Do you ever just feel really, REALLY angry at other drivers on the road? You know, someone cuts you off and you’re suddenly livid, cursing and flipping the bird? In some cases, that’s completely reasonable, especially living in a state where roads are jam-packed with drivers from numerous states. But, sometimes, the extent of our anger can feel a little irrational.
Did you know road rage is considered a mental disorder? It’s also known as intermittent explosive disorder, which is basically sudden episodes of unnecessary anger. Simply put, road rage is when a driver reacts with anger towards another driver who is driving in a careless manner. This got me wondering about the psychology behind the categorization of road rage as a disorder.
First of all, part of the reason this anger is so unnecessary is because we know nothing about the other driver’s intentions. From another vehicle, we cannot tell if the other driver was actually confused or just misunderstood the situation. It’s possible the other driver is actually saying “Oh, shoot, I’m sorry,” out loud to him/herself while you’re cursing at them. It is equally possible that the other driver completely disregarded you. it’s in our nature to assume the worst from other people. Try not to do that to avoid this anger.

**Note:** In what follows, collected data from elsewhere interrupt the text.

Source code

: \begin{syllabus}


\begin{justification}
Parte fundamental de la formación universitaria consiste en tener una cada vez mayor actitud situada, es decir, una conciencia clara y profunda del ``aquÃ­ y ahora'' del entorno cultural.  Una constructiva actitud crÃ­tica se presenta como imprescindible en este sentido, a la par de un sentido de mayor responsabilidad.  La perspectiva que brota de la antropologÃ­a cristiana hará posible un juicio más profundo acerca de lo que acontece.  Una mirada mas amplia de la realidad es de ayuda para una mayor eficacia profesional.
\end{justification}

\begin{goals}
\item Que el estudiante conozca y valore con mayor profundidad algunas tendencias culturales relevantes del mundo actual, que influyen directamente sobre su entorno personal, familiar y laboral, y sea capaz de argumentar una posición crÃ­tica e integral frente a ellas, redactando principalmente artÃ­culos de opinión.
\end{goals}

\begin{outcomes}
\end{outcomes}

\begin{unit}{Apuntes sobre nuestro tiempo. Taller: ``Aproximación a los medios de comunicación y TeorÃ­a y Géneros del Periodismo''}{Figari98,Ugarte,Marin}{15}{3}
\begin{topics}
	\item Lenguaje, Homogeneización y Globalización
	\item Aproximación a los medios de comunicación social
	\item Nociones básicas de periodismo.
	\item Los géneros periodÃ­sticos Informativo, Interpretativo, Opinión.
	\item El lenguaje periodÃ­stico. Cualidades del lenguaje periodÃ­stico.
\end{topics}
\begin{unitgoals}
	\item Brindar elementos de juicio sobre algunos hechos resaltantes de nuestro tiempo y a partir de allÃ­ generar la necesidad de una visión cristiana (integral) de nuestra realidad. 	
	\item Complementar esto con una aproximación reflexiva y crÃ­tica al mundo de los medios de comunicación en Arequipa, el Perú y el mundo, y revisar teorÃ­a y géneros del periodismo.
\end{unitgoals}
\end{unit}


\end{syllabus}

Perception plays a huge role in this anger. We have our own perception of the other driver’s attitude. In our minds, the other driver put their own self-importance above the convenience of anyone else. They are completely disregarding the presence of us on the road; they are unconcerned about how their actions affect anyone around them. Without understanding the other driver’s attitude, this anger we feel is self-generated. We cannot be sure about another person’s perception.
If we give the other driver the benefit of the doubt, try not to assume or dwell on anything, then we can reduce our road rage and increase our patience. It can often be in our nature to assume the worst from other people. Try not to do that to avoid this anger.